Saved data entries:
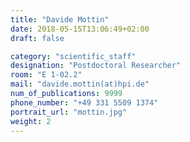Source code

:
 ```yaml
---
title: "Davide Mottin"
date: 2018-05-15T13:06:49+02:00
draft: false

category: "scientific_staff"
designation: "Postdoctoral Researcher"
room: "E 1-02.2"
mail: "davide.mottin(at)hpi.de"
num_of_publications: 9999
phone_number: "+49 331 5509 1374"
portrait_url: "mottin.jpg"
weight: 2
---
```


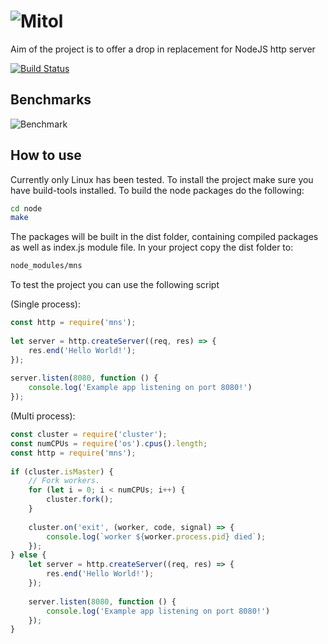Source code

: # ![Mitol](https://github.com/Helidium/Mitol/raw/master/docs/images/mitol.png)
Aim of the project is to offer a drop in replacement for NodeJS http server

[![Build Status](https://travis-ci.org/Helidium/Mitol.svg?branch=master)](https://travis-ci.org/Helidium/Mitol)

## Benchmarks
![Benchmark](https://github.com/Helidium/Mitol/raw/master/misc/Mitol_Bench.jpg)

## How to use
Currently only Linux has been tested. To install the project make sure you have build-tools installed.
To build the node packages do the following:
```bash
cd node
make
```
The packages will be built in the dist folder, containing compiled packages as well as index.js module file.
In your project copy the dist folder to:
```bash
node_modules/mns
```

To test the project you can use the following script 

(Single process):
```javascript
const http = require('mns');
 
let server = http.createServer((req, res) => {
    res.end('Hello World!');
});
 
server.listen(8080, function () {
    console.log('Example app listening on port 8080!')
});
```

(Multi process):
```javascript
const cluster = require('cluster');
const numCPUs = require('os').cpus().length;
const http = require('mns');
 
if (cluster.isMaster) {
    // Fork workers.
    for (let i = 0; i < numCPUs; i++) {
        cluster.fork();
    }
 
    cluster.on('exit', (worker, code, signal) => {
        console.log(`worker ${worker.process.pid} died`);
    });
} else {
    let server = http.createServer((req, res) => {
        res.end('Hello World!');
    });
 
    server.listen(8080, function () {
        console.log('Example app listening on port 8080!')
    });
}
```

# DIRECTIONS FOR THIS TASK
Retype the records above exactly. Leave the pictures out.

# YOUR SOLUTION
Source code

:
 ```yaml
---
title: "Davide Mottin"
date: 2018-05-15T13:06:49+02:00
draft: false

category: "scientific_staff"
designation: "Postdoctoral Researcher"
room: "E 1-02.2"
mail: "davide.mottin(at)hpi.de"
num_of_publications: 9999
phone_number: "+49 331 5509 1374"
portrait_url: "mottin.jpg"
weight: 2
---
```


Source code

: # ![Mitol](https://github.com/Helidium/Mitol/raw/master/docs/images/mitol.png)
Aim of the project is to offer a drop in replacement for NodeJS http server

[![Build Status](https://travis-ci.org/Helidium/Mitol.svg?branch=master)](https://travis-ci.org/Helidium/Mitol)

## Benchmarks
![Benchmark](https://github.com/Helidium/Mitol/raw/master/misc/Mitol_Bench.jpg)

## How to use
Currently only Linux has been tested. To install the project make sure you have build-tools installed.
To build the node packages do the following:
```bash
cd node
make
```
The packages will be built in the dist folder, containing compiled packages as well as index.js module file.
In your project copy the dist folder to:
```bash
node_modules/mns
```

To test the project you can use the following script 

(Single process):
```javascript
const http = require('mns');
 
let server = http.createServer((req, res) => {
    res.end('Hello World!');
});
 
server.listen(8080, function () {
    console.log('Example app listening on port 8080!')
});
```

(Multi process):
```javascript
const cluster = require('cluster');
const numCPUs = require('os').cpus().length;
const http = require('mns');
 
if (cluster.isMaster) {
    // Fork workers.
    for (let i = 0; i < numCPUs; i++) {
        cluster.fork();
    }
 
    cluster.on('exit', (worker, code, signal) => {
        console.log(`worker ${worker.process.pid} died`);
    });
} else {
    let server = http.createServer((req, res) => {
        res.end('Hello World!');
    });
 
    server.listen(8080, function () {
        console.log('Example app listening on port 8080!')
    });
}
```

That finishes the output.